Aim of the task:
Line by line, transcribe the listing below exactly.
+ + + +
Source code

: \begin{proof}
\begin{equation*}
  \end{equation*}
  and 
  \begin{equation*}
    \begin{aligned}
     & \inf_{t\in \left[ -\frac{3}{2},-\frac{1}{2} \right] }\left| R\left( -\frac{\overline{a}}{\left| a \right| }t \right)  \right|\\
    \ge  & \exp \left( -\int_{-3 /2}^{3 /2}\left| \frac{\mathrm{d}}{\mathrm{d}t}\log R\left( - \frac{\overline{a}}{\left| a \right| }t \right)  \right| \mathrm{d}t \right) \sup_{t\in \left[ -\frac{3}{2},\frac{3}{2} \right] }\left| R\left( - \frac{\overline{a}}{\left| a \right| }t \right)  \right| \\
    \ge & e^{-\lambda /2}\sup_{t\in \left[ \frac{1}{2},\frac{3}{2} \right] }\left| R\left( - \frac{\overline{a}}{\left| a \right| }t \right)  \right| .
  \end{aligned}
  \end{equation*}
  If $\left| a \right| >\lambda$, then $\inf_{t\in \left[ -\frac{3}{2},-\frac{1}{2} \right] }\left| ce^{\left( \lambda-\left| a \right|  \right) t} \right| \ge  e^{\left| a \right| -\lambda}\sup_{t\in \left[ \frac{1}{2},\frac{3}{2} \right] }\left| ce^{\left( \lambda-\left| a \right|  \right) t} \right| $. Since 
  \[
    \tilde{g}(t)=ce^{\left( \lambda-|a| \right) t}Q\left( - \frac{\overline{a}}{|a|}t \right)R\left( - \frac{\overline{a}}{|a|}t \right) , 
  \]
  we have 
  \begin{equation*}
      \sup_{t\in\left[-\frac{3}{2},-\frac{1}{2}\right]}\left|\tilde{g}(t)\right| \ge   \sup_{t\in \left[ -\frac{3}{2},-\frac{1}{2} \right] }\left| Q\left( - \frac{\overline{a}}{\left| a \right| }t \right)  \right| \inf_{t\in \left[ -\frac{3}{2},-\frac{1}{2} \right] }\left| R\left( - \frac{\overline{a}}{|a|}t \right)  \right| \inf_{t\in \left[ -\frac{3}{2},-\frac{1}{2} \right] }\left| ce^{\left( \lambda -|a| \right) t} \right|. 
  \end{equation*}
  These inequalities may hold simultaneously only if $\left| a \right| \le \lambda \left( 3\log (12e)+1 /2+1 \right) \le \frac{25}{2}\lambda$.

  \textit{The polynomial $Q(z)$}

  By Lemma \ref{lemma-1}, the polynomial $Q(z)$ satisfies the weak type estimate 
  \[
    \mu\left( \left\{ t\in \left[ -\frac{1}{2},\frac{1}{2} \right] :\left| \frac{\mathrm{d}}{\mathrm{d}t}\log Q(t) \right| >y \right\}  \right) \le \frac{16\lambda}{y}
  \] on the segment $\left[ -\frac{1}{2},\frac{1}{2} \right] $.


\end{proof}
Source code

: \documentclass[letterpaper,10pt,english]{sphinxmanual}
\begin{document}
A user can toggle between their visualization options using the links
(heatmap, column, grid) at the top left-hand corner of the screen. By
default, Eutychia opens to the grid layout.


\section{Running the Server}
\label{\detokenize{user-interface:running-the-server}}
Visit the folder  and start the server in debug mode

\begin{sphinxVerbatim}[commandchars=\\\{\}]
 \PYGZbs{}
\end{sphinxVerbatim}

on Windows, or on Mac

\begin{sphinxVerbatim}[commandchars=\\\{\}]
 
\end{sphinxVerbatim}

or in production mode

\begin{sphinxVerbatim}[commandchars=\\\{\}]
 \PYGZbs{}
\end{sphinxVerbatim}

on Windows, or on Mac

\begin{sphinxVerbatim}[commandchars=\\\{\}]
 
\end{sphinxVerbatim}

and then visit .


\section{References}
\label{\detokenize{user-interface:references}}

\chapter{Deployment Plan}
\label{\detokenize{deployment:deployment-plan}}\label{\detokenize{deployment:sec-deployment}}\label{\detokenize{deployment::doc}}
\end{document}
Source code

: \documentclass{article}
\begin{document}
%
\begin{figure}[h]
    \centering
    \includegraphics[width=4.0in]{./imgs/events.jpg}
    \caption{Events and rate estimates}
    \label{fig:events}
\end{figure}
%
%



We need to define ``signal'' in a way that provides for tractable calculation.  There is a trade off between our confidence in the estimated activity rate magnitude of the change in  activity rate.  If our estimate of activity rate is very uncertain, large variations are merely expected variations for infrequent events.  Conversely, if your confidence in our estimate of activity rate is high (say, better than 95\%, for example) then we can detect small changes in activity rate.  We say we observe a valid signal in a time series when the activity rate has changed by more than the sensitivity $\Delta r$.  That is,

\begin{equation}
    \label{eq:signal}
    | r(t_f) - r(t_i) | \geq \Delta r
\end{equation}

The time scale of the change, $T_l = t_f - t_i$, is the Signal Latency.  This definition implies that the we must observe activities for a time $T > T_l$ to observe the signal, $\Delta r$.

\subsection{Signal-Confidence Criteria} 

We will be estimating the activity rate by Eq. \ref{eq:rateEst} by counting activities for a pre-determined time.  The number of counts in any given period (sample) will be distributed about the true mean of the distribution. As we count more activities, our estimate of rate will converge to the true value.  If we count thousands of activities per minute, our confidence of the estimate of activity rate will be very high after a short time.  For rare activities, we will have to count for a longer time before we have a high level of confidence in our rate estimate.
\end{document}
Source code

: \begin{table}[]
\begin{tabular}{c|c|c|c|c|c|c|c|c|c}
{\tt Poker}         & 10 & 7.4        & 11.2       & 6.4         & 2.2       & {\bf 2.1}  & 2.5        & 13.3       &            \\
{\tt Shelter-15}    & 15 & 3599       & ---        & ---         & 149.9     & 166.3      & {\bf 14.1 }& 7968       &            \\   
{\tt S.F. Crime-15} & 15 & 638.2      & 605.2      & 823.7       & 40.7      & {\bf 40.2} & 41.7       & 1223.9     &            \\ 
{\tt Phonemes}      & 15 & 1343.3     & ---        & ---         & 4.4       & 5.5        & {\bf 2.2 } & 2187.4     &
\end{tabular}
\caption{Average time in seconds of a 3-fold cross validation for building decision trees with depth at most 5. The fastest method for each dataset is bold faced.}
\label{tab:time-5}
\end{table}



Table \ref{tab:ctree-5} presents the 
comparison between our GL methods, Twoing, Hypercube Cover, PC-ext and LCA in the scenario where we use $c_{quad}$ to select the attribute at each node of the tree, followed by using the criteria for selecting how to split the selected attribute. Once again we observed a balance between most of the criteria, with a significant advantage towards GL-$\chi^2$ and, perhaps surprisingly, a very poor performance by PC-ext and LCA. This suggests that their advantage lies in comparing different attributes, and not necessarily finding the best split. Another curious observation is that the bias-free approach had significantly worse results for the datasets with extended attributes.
+ + + +
Output of the task:
Source code

: \begin{proof}
\begin{equation*}
  \end{equation*}
  and 
  \begin{equation*}
    \begin{aligned}
     & \inf_{t\in \left[ -\frac{3}{2},-\frac{1}{2} \right] }\left| R\left( -\frac{\overline{a}}{\left| a \right| }t \right)  \right|\\
    \ge  & \exp \left( -\int_{-3 /2}^{3 /2}\left| \frac{\mathrm{d}}{\mathrm{d}t}\log R\left( - \frac{\overline{a}}{\left| a \right| }t \right)  \right| \mathrm{d}t \right) \sup_{t\in \left[ -\frac{3}{2},\frac{3}{2} \right] }\left| R\left( - \frac{\overline{a}}{\left| a \right| }t \right)  \right| \\
    \ge & e^{-\lambda /2}\sup_{t\in \left[ \frac{1}{2},\frac{3}{2} \right] }\left| R\left( - \frac{\overline{a}}{\left| a \right| }t \right)  \right| .
  \end{aligned}
  \end{equation*}
  If $\left| a \right| >\lambda$, then $\inf_{t\in \left[ -\frac{3}{2},-\frac{1}{2} \right] }\left| ce^{\left( \lambda-\left| a \right|  \right) t} \right| \ge  e^{\left| a \right| -\lambda}\sup_{t\in \left[ \frac{1}{2},\frac{3}{2} \right] }\left| ce^{\left( \lambda-\left| a \right|  \right) t} \right| $. Since 
  \[
    \tilde{g}(t)=ce^{\left( \lambda-|a| \right) t}Q\left( - \frac{\overline{a}}{|a|}t \right)R\left( - \frac{\overline{a}}{|a|}t \right) , 
  \]
  we have 
  \begin{equation*}
      \sup_{t\in\left[-\frac{3}{2},-\frac{1}{2}\right]}\left|\tilde{g}(t)\right| \ge   \sup_{t\in \left[ -\frac{3}{2},-\frac{1}{2} \right] }\left| Q\left( - \frac{\overline{a}}{\left| a \right| }t \right)  \right| \inf_{t\in \left[ -\frac{3}{2},-\frac{1}{2} \right] }\left| R\left( - \frac{\overline{a}}{|a|}t \right)  \right| \inf_{t\in \left[ -\frac{3}{2},-\frac{1}{2} \right] }\left| ce^{\left( \lambda -|a| \right) t} \right|. 
  \end{equation*}
  These inequalities may hold simultaneously only if $\left| a \right| \le \lambda \left( 3\log (12e)+1 /2+1 \right) \le \frac{25}{2}\lambda$.

  \textit{The polynomial $Q(z)$}

  By Lemma \ref{lemma-1}, the polynomial $Q(z)$ satisfies the weak type estimate 
  \[
    \mu\left( \left\{ t\in \left[ -\frac{1}{2},\frac{1}{2} \right] :\left| \frac{\mathrm{d}}{\mathrm{d}t}\log Q(t) \right| >y \right\}  \right) \le \frac{16\lambda}{y}
  \] on the segment $\left[ -\frac{1}{2},\frac{1}{2} \right] $.


\end{proof}
Source code

: \documentclass[letterpaper,10pt,english]{sphinxmanual}
\begin{document}
A user can toggle between their visualization options using the links
(heatmap, column, grid) at the top left-hand corner of the screen. By
default, Eutychia opens to the grid layout.


\section{Running the Server}
\label{\detokenize{user-interface:running-the-server}}
Visit the folder  and start the server in debug mode

\begin{sphinxVerbatim}[commandchars=\\\{\}]
 \PYGZbs{}
\end{sphinxVerbatim}

on Windows, or on Mac

\begin{sphinxVerbatim}[commandchars=\\\{\}]
 
\end{sphinxVerbatim}

or in production mode

\begin{sphinxVerbatim}[commandchars=\\\{\}]
 \PYGZbs{}
\end{sphinxVerbatim}

on Windows, or on Mac

\begin{sphinxVerbatim}[commandchars=\\\{\}]
 
\end{sphinxVerbatim}

and then visit .


\section{References}
\label{\detokenize{user-interface:references}}

\chapter{Deployment Plan}
\label{\detokenize{deployment:deployment-plan}}\label{\detokenize{deployment:sec-deployment}}\label{\detokenize{deployment::doc}}
\end{document}
Source code

: \documentclass{article}
\begin{document}
%
\begin{figure}[h]
    \centering
    \includegraphics[width=4.0in]{./imgs/events.jpg}
    \caption{Events and rate estimates}
    \label{fig:events}
\end{figure}
%
%



We need to define ``signal'' in a way that provides for tractable calculation.  There is a trade off between our confidence in the estimated activity rate magnitude of the change in  activity rate.  If our estimate of activity rate is very uncertain, large variations are merely expected variations for infrequent events.  Conversely, if your confidence in our estimate of activity rate is high (say, better than 95\%, for example) then we can detect small changes in activity rate.  We say we observe a valid signal in a time series when the activity rate has changed by more than the sensitivity $\Delta r$.  That is,

\begin{equation}
    \label{eq:signal}
    | r(t_f) - r(t_i) | \geq \Delta r
\end{equation}

The time scale of the change, $T_l = t_f - t_i$, is the Signal Latency.  This definition implies that the we must observe activities for a time $T > T_l$ to observe the signal, $\Delta r$.

\subsection{Signal-Confidence Criteria} 

We will be estimating the activity rate by Eq. \ref{eq:rateEst} by counting activities for a pre-determined time.  The number of counts in any given period (sample) will be distributed about the true mean of the distribution. As we count more activities, our estimate of rate will converge to the true value.  If we count thousands of activities per minute, our confidence of the estimate of activity rate will be very high after a short time.  For rare activities, we will have to count for a longer time before we have a high level of confidence in our rate estimate.
\end{document}
Source code

: \begin{table}[]
\begin{tabular}{c|c|c|c|c|c|c|c|c|c}
{\tt Poker}         & 10 & 7.4        & 11.2       & 6.4         & 2.2       & {\bf 2.1}  & 2.5        & 13.3       &            \\
{\tt Shelter-15}    & 15 & 3599       & ---        & ---         & 149.9     & 166.3      & {\bf 14.1 }& 7968       &            \\   
{\tt S.F. Crime-15} & 15 & 638.2      & 605.2      & 823.7       & 40.7      & {\bf 40.2} & 41.7       & 1223.9     &            \\ 
{\tt Phonemes}      & 15 & 1343.3     & ---        & ---         & 4.4       & 5.5        & {\bf 2.2 } & 2187.4     &
\end{tabular}
\caption{Average time in seconds of a 3-fold cross validation for building decision trees with depth at most 5. The fastest method for each dataset is bold faced.}
\label{tab:time-5}
\end{table}



Table \ref{tab:ctree-5} presents the 
comparison between our GL methods, Twoing, Hypercube Cover, PC-ext and LCA in the scenario where we use $c_{quad}$ to select the attribute at each node of the tree, followed by using the criteria for selecting how to split the selected attribute. Once again we observed a balance between most of the criteria, with a significant advantage towards GL-$\chi^2$ and, perhaps surprisingly, a very poor performance by PC-ext and LCA. This suggests that their advantage lies in comparing different attributes, and not necessarily finding the best split. Another curious observation is that the bias-free approach had significantly worse results for the datasets with extended attributes.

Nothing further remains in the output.